Copy each line containing "parameters" from the listing below.

- **Data for analysis**:
● ● ●

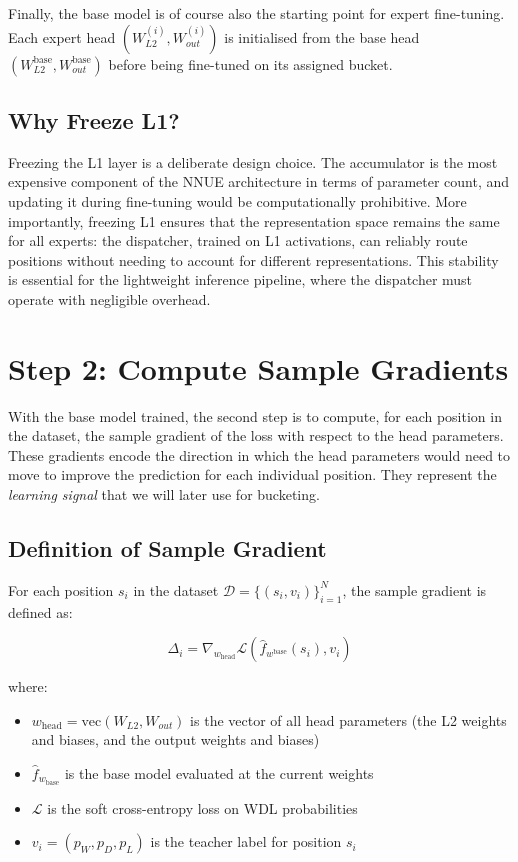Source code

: Finally, the base model is of course also the starting point for expert fine-tuning. Each expert head $(W_{L2}^{(i)}, W_{out}^{(i)})$ is initialised from the base head $(W_{L2}^{\text{base}}, W_{out}^{\text{base}})$ before being fine-tuned on its assigned bucket.


\subsection{Why Freeze L1?}

Freezing the L1 layer is a deliberate design choice. The accumulator is the most expensive component of the NNUE architecture in terms of parameter count, and updating it during fine-tuning would be computationally prohibitive. More importantly, freezing L1 ensures that the representation space remains the same for all experts: the dispatcher, trained on L1 activations, can reliably route positions without needing to account for different representations. This stability is essential for the lightweight inference pipeline, where the dispatcher must operate with negligible overhead.


\section{Step 2: Compute Sample Gradients}

With the base model trained, the second step is to compute, for each position in the dataset, the sample gradient of the loss with respect to the head parameters. These gradients encode the direction in which the head parameters would need to move to improve the prediction for each individual position. They represent the \emph{learning signal} that we will later use for bucketing.

\subsection{Definition of Sample Gradient}

For each position $s_i$ in the dataset $\mathcal{D} = \{(s_i, v_i)\}_{i=1}^N$, the sample gradient is defined as:

\[\Delta_i = \nabla_{w_{\text{head}}} \mathcal{L}(\hat{f}_{w^{\text{base}}}(s_i), v_i)\]

where:

\begin{itemize}
  \item $w_{\text{head}} = \text{vec}(W_{L2}, W_{out})$ is the vector of all head parameters (the L2 weights and biases, and the output weights and biases)
  \item $\hat{f}_{w_{\text{base}}}$ is the base model evaluated at the current weights
  \item $\mathcal{L}$ is the soft cross-entropy loss on WDL probabilities
  \item $v_i = (p_W, p_D, p_L)$ is the teacher label for position $s_i$
\end{itemize}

● ● ●

- **Your solution**:
With the base model trained, the second step is to compute, for each position in the dataset, the sample gradient of the loss with respect to the head parameters. These gradients encode the direction in which the head parameters would need to move to improve the prediction for each individual position. They represent the \emph{learning signal} that we will later use for bucketing.
  \item $w_{\text{head}} = \text{vec}(W_{L2}, W_{out})$ is the vector of all head parameters (the L2 weights and biases, and the output weights and biases)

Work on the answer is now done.